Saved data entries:
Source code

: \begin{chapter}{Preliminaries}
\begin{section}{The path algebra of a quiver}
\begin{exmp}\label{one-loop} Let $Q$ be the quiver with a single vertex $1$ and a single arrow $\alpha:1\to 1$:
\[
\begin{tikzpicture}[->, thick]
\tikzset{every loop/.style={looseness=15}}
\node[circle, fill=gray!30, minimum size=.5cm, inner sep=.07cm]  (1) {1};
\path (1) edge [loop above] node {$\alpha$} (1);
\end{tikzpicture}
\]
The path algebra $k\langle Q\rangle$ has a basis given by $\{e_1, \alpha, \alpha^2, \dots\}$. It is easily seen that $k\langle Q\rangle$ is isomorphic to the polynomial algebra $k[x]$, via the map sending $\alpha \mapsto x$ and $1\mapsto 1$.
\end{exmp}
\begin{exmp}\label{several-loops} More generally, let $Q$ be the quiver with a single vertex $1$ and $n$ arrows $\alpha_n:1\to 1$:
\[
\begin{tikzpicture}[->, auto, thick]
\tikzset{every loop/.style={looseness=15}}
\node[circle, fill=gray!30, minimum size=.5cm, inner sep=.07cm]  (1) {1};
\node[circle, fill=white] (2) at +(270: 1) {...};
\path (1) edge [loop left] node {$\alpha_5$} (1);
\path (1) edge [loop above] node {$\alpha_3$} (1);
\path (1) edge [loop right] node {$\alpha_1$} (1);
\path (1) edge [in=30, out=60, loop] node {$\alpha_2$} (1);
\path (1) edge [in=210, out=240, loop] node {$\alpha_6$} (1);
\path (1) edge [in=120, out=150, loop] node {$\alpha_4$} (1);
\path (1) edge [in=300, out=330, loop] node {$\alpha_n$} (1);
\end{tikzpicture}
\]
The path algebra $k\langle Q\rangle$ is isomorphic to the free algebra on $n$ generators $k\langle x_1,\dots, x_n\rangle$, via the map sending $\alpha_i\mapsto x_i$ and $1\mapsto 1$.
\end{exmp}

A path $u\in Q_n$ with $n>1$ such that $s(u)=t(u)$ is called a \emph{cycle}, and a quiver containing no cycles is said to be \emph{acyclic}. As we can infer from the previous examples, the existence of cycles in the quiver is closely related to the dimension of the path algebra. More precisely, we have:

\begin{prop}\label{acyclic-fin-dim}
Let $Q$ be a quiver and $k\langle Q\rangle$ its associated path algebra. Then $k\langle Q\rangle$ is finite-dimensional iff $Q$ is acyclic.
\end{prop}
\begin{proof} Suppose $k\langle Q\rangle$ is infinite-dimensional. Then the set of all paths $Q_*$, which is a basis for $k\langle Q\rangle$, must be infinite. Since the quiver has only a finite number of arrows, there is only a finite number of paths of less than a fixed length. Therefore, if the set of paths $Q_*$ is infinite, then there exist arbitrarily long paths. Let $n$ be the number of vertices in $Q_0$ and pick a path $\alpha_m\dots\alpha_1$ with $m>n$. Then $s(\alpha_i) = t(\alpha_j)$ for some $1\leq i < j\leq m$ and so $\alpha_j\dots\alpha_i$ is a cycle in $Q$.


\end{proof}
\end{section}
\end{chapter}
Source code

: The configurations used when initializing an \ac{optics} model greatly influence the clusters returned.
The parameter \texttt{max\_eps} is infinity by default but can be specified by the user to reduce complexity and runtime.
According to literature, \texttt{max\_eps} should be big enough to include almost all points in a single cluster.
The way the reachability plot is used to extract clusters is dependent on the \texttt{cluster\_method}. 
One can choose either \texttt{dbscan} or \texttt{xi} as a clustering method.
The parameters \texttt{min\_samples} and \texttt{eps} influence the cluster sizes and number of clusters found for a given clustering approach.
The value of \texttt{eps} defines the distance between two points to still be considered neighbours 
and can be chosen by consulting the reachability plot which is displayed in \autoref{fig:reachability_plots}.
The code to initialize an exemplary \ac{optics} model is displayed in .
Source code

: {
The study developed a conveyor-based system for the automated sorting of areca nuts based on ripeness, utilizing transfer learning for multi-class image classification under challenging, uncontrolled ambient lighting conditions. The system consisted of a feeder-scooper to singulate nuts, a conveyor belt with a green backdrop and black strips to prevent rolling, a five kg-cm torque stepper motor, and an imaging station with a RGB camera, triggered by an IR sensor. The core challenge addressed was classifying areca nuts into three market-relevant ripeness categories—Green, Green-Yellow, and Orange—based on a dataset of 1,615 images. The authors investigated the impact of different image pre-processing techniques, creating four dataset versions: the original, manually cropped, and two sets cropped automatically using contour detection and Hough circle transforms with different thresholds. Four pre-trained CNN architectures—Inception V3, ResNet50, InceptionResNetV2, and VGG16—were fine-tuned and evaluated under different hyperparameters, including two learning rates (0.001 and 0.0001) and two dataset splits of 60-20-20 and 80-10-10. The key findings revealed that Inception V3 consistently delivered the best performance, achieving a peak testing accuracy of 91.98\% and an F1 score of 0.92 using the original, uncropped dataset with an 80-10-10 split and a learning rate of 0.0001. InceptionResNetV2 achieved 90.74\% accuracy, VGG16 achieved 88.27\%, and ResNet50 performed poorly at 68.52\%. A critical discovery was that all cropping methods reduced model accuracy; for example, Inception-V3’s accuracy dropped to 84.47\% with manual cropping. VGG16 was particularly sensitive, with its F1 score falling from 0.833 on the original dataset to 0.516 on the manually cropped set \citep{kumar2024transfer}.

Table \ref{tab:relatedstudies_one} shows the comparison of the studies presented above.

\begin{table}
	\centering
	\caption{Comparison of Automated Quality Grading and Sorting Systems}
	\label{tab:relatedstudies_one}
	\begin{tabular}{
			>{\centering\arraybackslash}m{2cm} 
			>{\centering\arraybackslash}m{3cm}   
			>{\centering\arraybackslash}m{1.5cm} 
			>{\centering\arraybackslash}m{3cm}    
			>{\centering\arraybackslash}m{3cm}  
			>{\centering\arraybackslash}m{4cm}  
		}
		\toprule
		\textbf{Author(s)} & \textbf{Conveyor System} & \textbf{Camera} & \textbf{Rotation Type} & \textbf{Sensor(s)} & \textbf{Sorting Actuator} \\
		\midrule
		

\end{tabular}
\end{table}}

## Aim of the exercise:
Write out the entries above word for word.

## Finished exercise:
Source code

: \begin{chapter}{Preliminaries}
\begin{section}{The path algebra of a quiver}
\begin{exmp}\label{one-loop} Let $Q$ be the quiver with a single vertex $1$ and a single arrow $\alpha:1\to 1$:
\[
\begin{tikzpicture}[->, thick]
\tikzset{every loop/.style={looseness=15}}
\node[circle, fill=gray!30, minimum size=.5cm, inner sep=.07cm]  (1) {1};
\path (1) edge [loop above] node {$\alpha$} (1);
\end{tikzpicture}
\]
The path algebra $k\langle Q\rangle$ has a basis given by $\{e_1, \alpha, \alpha^2, \dots\}$. It is easily seen that $k\langle Q\rangle$ is isomorphic to the polynomial algebra $k[x]$, via the map sending $\alpha \mapsto x$ and $1\mapsto 1$.
\end{exmp}
\begin{exmp}\label{several-loops} More generally, let $Q$ be the quiver with a single vertex $1$ and $n$ arrows $\alpha_n:1\to 1$:
\[
\begin{tikzpicture}[->, auto, thick]
\tikzset{every loop/.style={looseness=15}}
\node[circle, fill=gray!30, minimum size=.5cm, inner sep=.07cm]  (1) {1};
\node[circle, fill=white] (2) at +(270: 1) {...};
\path (1) edge [loop left] node {$\alpha_5$} (1);
\path (1) edge [loop above] node {$\alpha_3$} (1);
\path (1) edge [loop right] node {$\alpha_1$} (1);
\path (1) edge [in=30, out=60, loop] node {$\alpha_2$} (1);
\path (1) edge [in=210, out=240, loop] node {$\alpha_6$} (1);
\path (1) edge [in=120, out=150, loop] node {$\alpha_4$} (1);
\path (1) edge [in=300, out=330, loop] node {$\alpha_n$} (1);
\end{tikzpicture}
\]
The path algebra $k\langle Q\rangle$ is isomorphic to the free algebra on $n$ generators $k\langle x_1,\dots, x_n\rangle$, via the map sending $\alpha_i\mapsto x_i$ and $1\mapsto 1$.
\end{exmp}

A path $u\in Q_n$ with $n>1$ such that $s(u)=t(u)$ is called a \emph{cycle}, and a quiver containing no cycles is said to be \emph{acyclic}. As we can infer from the previous examples, the existence of cycles in the quiver is closely related to the dimension of the path algebra. More precisely, we have:

\begin{prop}\label{acyclic-fin-dim}
Let $Q$ be a quiver and $k\langle Q\rangle$ its associated path algebra. Then $k\langle Q\rangle$ is finite-dimensional iff $Q$ is acyclic.
\end{prop}
\begin{proof} Suppose $k\langle Q\rangle$ is infinite-dimensional. Then the set of all paths $Q_*$, which is a basis for $k\langle Q\rangle$, must be infinite. Since the quiver has only a finite number of arrows, there is only a finite number of paths of less than a fixed length. Therefore, if the set of paths $Q_*$ is infinite, then there exist arbitrarily long paths. Let $n$ be the number of vertices in $Q_0$ and pick a path $\alpha_m\dots\alpha_1$ with $m>n$. Then $s(\alpha_i) = t(\alpha_j)$ for some $1\leq i < j\leq m$ and so $\alpha_j\dots\alpha_i$ is a cycle in $Q$.


\end{proof}
\end{section}
\end{chapter}
Source code

: The configurations used when initializing an \ac{optics} model greatly influence the clusters returned.
The parameter \texttt{max\_eps} is infinity by default but can be specified by the user to reduce complexity and runtime.
According to literature, \texttt{max\_eps} should be big enough to include almost all points in a single cluster.
The way the reachability plot is used to extract clusters is dependent on the \texttt{cluster\_method}. 
One can choose either \texttt{dbscan} or \texttt{xi} as a clustering method.
The parameters \texttt{min\_samples} and \texttt{eps} influence the cluster sizes and number of clusters found for a given clustering approach.
The value of \texttt{eps} defines the distance between two points to still be considered neighbours 
and can be chosen by consulting the reachability plot which is displayed in \autoref{fig:reachability_plots}.
The code to initialize an exemplary \ac{optics} model is displayed in .
Source code

: {
The study developed a conveyor-based system for the automated sorting of areca nuts based on ripeness, utilizing transfer learning for multi-class image classification under challenging, uncontrolled ambient lighting conditions. The system consisted of a feeder-scooper to singulate nuts, a conveyor belt with a green backdrop and black strips to prevent rolling, a five kg-cm torque stepper motor, and an imaging station with a RGB camera, triggered by an IR sensor. The core challenge addressed was classifying areca nuts into three market-relevant ripeness categories—Green, Green-Yellow, and Orange—based on a dataset of 1,615 images. The authors investigated the impact of different image pre-processing techniques, creating four dataset versions: the original, manually cropped, and two sets cropped automatically using contour detection and Hough circle transforms with different thresholds. Four pre-trained CNN architectures—Inception V3, ResNet50, InceptionResNetV2, and VGG16—were fine-tuned and evaluated under different hyperparameters, including two learning rates (0.001 and 0.0001) and two dataset splits of 60-20-20 and 80-10-10. The key findings revealed that Inception V3 consistently delivered the best performance, achieving a peak testing accuracy of 91.98\% and an F1 score of 0.92 using the original, uncropped dataset with an 80-10-10 split and a learning rate of 0.0001. InceptionResNetV2 achieved 90.74\% accuracy, VGG16 achieved 88.27\%, and ResNet50 performed poorly at 68.52\%. A critical discovery was that all cropping methods reduced model accuracy; for example, Inception-V3’s accuracy dropped to 84.47\% with manual cropping. VGG16 was particularly sensitive, with its F1 score falling from 0.833 on the original dataset to 0.516 on the manually cropped set \citep{kumar2024transfer}.

Table \ref{tab:relatedstudies_one} shows the comparison of the studies presented above.

\begin{table}
	\centering
	\caption{Comparison of Automated Quality Grading and Sorting Systems}
	\label{tab:relatedstudies_one}
	\begin{tabular}{
			>{\centering\arraybackslash}m{2cm} 
			>{\centering\arraybackslash}m{3cm}   
			>{\centering\arraybackslash}m{1.5cm} 
			>{\centering\arraybackslash}m{3cm}    
			>{\centering\arraybackslash}m{3cm}  
			>{\centering\arraybackslash}m{4cm}  
		}
		\toprule
		\textbf{Author(s)} & \textbf{Conveyor System} & \textbf{Camera} & \textbf{Rotation Type} & \textbf{Sensor(s)} & \textbf{Sorting Actuator} \\
		\midrule
		

\end{tabular}
\end{table}}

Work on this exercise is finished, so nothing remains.